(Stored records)
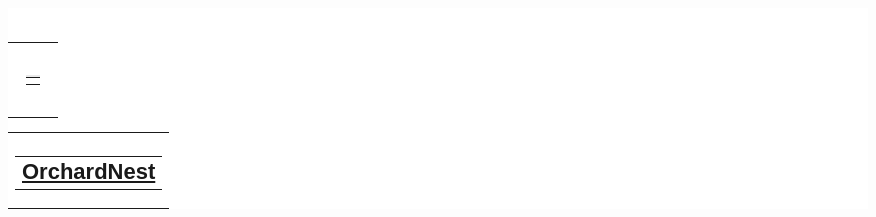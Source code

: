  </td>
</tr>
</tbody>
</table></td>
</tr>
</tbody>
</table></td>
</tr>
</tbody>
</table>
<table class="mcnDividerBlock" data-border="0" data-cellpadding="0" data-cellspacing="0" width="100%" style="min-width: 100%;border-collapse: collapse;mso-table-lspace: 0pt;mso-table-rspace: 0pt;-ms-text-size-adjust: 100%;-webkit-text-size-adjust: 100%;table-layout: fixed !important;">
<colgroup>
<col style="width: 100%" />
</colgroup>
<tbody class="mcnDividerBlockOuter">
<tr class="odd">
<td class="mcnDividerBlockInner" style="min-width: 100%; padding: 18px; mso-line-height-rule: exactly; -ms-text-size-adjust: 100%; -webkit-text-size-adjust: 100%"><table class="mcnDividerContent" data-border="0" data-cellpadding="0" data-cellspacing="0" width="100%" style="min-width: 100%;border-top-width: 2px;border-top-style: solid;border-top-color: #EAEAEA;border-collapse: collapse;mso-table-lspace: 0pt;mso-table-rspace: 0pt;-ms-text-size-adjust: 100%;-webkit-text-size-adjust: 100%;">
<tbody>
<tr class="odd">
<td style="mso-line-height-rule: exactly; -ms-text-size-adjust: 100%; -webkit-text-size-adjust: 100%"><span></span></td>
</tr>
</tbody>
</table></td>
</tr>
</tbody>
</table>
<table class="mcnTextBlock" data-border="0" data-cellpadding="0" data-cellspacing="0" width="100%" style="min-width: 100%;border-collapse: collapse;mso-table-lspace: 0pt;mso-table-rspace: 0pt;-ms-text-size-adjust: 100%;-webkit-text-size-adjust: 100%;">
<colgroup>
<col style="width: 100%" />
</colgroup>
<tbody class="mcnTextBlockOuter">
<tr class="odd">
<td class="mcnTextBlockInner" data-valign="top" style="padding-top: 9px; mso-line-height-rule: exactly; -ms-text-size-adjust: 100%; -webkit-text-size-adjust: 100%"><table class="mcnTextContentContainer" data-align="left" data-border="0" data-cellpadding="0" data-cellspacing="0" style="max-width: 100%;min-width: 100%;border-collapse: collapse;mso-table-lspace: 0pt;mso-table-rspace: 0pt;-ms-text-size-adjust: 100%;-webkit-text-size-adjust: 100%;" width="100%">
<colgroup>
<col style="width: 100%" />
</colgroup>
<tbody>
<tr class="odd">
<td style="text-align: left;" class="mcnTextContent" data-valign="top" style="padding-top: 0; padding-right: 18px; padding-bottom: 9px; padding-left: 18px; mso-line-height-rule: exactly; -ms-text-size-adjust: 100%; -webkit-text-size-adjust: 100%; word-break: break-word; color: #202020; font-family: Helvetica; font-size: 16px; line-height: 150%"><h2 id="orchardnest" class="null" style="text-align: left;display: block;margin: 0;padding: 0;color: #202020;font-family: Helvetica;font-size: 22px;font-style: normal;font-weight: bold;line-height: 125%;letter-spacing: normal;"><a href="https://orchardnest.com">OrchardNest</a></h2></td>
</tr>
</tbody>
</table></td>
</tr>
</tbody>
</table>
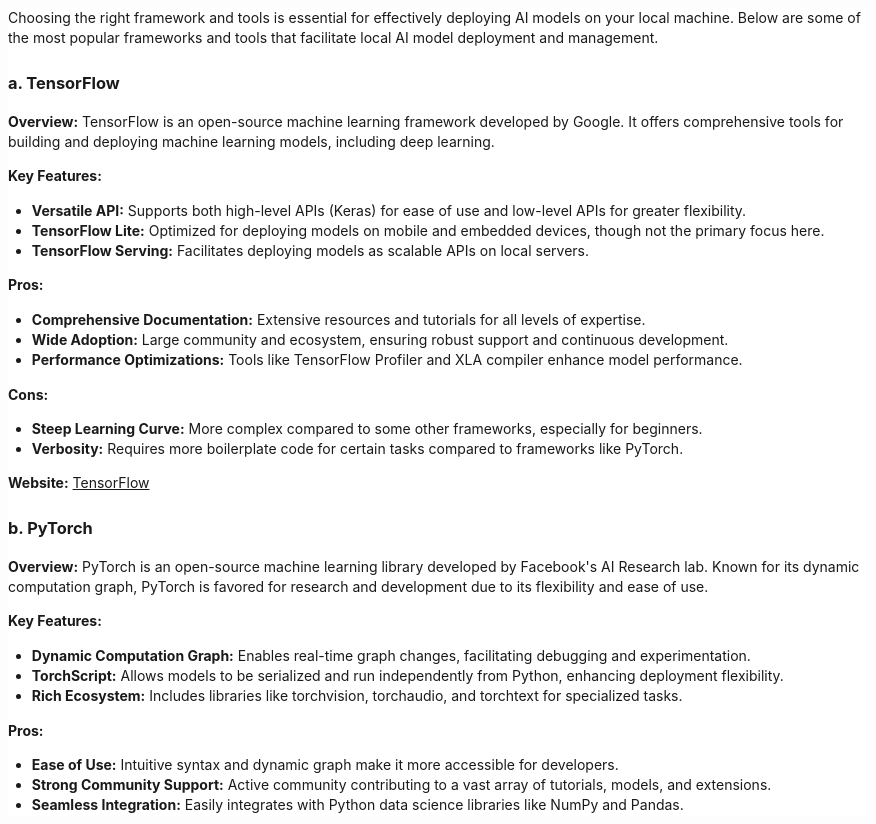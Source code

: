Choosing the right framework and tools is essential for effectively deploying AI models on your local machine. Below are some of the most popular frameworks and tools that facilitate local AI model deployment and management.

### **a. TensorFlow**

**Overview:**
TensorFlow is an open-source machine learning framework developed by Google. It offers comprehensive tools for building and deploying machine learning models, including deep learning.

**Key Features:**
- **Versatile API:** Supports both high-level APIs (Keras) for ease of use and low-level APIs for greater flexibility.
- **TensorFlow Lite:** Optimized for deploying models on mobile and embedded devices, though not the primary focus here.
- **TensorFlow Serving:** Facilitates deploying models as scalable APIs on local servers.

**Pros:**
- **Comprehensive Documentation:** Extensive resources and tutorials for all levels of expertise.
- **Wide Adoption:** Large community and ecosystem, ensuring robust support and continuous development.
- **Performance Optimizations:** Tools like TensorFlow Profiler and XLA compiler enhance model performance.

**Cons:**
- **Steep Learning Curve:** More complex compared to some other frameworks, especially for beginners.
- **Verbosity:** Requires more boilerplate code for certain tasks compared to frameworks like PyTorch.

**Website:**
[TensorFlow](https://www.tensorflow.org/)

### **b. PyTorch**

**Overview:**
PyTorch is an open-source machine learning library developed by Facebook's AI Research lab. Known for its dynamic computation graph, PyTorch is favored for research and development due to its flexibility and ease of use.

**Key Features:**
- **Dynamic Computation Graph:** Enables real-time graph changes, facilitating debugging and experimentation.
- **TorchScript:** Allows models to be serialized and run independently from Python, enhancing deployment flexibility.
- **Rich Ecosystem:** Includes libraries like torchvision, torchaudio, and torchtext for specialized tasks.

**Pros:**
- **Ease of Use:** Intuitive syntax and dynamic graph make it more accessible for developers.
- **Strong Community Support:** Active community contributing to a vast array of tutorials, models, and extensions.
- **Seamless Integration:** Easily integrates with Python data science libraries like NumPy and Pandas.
* * *
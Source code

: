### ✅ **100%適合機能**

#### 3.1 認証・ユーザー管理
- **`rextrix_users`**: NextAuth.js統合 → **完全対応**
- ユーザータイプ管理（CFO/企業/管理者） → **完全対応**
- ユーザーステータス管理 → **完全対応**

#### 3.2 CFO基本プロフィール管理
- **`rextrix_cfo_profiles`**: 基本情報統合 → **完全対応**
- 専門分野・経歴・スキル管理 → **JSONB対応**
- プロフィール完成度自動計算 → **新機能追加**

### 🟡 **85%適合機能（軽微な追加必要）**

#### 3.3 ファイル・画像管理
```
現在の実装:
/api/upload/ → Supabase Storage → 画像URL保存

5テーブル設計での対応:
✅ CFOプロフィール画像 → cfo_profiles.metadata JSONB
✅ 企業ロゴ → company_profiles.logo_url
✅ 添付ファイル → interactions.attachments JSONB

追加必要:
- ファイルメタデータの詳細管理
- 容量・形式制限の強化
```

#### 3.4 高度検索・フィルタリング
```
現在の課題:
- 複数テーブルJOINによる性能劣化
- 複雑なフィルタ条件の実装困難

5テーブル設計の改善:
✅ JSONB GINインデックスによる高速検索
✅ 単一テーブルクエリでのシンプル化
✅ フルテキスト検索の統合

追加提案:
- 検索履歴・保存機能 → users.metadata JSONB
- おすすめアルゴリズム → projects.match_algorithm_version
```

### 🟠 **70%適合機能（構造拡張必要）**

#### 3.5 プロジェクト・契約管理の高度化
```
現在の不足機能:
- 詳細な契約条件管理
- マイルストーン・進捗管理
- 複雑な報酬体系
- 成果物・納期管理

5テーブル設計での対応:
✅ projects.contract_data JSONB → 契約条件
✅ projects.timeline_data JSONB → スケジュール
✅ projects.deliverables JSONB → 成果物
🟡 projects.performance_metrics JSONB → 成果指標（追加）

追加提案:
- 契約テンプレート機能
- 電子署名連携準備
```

§ **WORK ITEM**
Look through the entries for lines containing the word "metadata" and return each one.

§ **WRITTEN ANSWER**
✅ CFOプロフィール画像 → cfo_profiles.metadata JSONB
- 検索履歴・保存機能 → users.metadata JSONB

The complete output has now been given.